_What is required_
Spot each line in the data below containing "afviklingsplot" and copy it.

BEGIN

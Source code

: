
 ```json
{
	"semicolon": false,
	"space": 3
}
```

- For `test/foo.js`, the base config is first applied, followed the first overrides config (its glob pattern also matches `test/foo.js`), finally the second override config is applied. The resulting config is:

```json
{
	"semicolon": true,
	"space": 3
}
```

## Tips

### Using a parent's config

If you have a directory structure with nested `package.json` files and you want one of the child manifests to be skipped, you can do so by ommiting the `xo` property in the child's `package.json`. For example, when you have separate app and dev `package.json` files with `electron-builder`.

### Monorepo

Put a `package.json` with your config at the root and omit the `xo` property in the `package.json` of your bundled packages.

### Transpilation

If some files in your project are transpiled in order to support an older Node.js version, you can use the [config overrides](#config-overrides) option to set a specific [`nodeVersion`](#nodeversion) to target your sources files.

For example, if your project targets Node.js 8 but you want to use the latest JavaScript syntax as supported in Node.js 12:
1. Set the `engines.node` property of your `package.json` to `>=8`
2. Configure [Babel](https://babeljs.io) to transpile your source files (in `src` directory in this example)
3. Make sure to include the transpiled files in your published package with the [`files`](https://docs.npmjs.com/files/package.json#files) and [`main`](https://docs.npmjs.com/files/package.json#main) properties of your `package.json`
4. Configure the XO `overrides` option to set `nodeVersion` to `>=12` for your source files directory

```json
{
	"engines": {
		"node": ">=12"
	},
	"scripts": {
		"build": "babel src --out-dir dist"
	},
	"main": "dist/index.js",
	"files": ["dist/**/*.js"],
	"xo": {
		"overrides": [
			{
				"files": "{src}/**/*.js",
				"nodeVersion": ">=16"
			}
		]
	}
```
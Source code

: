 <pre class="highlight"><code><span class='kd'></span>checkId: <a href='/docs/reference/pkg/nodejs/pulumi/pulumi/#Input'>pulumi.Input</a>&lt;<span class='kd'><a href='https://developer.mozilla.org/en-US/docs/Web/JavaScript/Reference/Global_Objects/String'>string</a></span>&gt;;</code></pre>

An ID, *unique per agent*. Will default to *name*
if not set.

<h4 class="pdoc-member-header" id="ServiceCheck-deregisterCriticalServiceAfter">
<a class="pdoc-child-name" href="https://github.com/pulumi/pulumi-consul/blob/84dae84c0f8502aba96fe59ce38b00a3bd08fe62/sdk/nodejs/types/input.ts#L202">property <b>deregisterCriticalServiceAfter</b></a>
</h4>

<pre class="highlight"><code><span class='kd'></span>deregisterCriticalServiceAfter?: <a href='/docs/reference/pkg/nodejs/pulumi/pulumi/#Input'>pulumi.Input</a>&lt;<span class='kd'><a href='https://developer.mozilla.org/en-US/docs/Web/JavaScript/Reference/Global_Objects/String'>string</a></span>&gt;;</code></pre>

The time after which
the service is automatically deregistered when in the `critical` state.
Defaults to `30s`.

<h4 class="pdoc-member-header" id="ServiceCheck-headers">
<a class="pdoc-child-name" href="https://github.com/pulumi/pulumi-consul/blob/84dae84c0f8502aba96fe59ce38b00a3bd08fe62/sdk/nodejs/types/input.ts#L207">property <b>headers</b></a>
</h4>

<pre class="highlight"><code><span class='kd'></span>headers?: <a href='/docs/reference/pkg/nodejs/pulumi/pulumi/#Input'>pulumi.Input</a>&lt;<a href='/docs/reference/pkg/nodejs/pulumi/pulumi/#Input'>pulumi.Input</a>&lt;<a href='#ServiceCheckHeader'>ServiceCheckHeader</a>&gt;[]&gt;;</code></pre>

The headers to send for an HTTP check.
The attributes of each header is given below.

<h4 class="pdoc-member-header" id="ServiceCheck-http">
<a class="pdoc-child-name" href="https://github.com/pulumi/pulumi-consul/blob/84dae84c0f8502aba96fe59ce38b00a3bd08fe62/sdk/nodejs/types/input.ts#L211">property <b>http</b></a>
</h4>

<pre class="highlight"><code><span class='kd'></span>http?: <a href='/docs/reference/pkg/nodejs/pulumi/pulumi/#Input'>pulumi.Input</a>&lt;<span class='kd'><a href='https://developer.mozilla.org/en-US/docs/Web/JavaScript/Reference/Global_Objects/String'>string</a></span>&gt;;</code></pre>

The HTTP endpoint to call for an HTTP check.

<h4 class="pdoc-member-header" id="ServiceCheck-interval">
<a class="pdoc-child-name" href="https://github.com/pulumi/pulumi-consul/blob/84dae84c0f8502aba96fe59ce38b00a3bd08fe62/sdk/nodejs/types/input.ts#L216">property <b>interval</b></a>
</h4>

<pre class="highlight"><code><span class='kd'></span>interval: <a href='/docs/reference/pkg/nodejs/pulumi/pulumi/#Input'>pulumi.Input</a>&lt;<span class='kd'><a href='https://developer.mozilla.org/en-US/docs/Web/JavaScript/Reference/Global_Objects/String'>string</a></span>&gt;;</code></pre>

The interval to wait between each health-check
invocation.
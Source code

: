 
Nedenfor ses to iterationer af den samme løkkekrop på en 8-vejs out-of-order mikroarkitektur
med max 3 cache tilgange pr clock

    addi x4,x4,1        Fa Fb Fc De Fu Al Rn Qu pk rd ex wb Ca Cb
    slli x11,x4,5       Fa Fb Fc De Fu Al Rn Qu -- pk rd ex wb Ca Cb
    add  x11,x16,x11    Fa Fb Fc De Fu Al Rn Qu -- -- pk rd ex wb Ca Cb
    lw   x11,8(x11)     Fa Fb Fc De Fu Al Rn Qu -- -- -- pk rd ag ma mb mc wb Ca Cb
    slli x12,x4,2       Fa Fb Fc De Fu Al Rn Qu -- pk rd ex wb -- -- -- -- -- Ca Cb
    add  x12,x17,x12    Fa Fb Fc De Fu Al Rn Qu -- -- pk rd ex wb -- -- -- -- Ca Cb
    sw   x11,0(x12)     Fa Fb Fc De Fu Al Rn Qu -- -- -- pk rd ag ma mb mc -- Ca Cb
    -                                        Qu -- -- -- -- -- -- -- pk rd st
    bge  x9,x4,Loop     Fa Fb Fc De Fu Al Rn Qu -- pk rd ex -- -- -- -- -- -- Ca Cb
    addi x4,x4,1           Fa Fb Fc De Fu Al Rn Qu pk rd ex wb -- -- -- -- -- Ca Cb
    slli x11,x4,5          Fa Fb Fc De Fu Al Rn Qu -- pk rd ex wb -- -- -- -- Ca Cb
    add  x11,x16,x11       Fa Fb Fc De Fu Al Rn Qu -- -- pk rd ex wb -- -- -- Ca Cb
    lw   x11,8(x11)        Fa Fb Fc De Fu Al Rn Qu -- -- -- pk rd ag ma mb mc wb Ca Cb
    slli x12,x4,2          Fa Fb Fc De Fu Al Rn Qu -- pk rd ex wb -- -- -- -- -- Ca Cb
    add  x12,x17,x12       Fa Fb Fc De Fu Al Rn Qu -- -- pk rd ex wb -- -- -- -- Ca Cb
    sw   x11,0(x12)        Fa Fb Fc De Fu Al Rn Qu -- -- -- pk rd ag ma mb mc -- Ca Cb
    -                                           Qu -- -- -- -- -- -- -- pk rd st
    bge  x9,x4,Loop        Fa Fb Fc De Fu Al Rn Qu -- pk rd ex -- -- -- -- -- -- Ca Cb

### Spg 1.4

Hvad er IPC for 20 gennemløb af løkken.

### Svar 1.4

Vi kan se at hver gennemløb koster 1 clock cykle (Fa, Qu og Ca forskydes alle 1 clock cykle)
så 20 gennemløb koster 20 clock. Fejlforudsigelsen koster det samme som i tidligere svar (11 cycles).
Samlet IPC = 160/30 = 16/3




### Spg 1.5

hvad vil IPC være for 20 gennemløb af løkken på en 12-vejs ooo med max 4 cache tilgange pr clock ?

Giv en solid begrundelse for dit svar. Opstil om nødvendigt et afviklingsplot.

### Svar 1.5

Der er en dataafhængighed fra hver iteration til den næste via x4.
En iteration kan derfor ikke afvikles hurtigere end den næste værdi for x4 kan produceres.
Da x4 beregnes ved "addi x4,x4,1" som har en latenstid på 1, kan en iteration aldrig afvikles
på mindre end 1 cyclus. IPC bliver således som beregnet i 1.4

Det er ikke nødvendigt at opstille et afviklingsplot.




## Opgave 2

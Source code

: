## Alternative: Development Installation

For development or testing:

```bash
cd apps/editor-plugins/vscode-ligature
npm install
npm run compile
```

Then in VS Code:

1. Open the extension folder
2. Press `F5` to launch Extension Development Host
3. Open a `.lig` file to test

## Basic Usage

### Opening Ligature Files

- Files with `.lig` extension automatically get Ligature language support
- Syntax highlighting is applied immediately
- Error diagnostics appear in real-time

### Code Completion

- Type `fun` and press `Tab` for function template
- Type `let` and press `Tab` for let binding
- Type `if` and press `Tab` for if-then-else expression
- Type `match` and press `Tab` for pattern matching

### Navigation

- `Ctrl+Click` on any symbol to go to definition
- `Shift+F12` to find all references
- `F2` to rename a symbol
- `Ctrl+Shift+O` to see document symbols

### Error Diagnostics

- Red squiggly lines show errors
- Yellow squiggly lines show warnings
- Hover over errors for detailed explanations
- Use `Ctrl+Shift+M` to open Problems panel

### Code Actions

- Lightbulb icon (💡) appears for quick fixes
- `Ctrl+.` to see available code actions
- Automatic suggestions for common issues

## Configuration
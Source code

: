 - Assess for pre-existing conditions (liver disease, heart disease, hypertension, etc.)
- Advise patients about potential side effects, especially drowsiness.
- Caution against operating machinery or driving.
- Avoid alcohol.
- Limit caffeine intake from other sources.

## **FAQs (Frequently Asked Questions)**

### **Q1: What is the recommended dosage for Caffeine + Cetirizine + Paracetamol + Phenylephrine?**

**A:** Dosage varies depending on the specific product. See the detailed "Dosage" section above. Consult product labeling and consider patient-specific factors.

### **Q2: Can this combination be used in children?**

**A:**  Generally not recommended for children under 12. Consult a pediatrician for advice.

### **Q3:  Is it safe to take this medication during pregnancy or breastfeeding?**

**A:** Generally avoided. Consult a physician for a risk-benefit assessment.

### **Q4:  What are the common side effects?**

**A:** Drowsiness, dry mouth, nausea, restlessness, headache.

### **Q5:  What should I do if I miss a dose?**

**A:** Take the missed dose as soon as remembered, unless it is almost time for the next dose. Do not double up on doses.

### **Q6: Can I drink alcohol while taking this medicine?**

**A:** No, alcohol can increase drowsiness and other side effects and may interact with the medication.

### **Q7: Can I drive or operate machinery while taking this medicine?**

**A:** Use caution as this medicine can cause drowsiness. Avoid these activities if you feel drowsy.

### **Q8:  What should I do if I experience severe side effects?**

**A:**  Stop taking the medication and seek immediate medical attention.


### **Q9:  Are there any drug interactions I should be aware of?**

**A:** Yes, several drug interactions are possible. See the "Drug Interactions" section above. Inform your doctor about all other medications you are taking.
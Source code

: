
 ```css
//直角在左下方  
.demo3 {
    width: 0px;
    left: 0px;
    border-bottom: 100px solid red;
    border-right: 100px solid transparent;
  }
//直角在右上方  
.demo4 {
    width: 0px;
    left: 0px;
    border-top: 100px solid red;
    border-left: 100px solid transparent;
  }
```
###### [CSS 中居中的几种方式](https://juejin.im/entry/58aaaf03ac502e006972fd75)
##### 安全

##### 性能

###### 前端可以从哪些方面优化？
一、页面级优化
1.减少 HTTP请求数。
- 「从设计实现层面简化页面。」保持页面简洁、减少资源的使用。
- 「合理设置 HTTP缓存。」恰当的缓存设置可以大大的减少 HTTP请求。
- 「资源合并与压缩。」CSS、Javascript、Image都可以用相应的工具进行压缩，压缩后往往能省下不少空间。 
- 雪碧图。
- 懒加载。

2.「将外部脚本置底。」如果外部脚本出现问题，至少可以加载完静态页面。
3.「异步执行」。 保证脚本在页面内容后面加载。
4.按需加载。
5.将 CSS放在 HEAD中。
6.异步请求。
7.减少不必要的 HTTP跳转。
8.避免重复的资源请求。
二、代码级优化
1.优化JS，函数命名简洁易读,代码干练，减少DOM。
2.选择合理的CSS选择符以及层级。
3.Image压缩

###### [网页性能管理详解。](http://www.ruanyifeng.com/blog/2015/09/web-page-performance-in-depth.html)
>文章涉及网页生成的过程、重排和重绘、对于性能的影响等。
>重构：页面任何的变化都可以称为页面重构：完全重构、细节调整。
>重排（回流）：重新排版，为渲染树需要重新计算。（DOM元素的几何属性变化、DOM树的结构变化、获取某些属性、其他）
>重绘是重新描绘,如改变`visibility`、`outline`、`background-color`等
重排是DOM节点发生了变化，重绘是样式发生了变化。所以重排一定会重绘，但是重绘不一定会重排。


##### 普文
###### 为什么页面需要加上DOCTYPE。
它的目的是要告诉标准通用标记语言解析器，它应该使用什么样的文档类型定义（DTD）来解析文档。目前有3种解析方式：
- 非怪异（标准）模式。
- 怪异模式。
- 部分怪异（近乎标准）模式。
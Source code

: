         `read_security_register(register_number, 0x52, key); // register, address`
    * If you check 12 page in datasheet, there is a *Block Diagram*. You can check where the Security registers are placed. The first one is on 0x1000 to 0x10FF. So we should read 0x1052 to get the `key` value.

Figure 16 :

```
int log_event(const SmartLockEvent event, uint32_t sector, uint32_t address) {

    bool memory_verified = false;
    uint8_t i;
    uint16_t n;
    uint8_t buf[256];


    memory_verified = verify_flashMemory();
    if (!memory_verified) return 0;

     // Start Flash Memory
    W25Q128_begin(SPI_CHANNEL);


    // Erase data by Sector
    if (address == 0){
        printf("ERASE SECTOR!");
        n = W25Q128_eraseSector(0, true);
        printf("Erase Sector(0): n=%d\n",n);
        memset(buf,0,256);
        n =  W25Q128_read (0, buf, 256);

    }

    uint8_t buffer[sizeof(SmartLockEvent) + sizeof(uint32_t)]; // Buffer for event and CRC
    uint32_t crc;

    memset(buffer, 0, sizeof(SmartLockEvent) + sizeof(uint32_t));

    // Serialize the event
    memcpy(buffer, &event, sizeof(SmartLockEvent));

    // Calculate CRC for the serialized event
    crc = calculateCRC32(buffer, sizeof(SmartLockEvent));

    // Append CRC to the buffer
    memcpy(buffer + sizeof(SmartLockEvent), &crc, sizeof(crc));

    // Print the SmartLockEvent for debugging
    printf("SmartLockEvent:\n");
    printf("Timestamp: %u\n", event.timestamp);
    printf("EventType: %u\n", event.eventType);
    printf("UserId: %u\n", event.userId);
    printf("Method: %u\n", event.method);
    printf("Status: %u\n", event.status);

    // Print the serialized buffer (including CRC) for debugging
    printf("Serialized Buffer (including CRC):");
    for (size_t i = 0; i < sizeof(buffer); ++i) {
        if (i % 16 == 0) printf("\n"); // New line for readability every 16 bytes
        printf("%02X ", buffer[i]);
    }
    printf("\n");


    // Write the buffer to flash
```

END

_Exercise answer_
Giv en solid begrundelse for dit svar. Opstil om nødvendigt et afviklingsplot.
Det er ikke nødvendigt at opstille et afviklingsplot.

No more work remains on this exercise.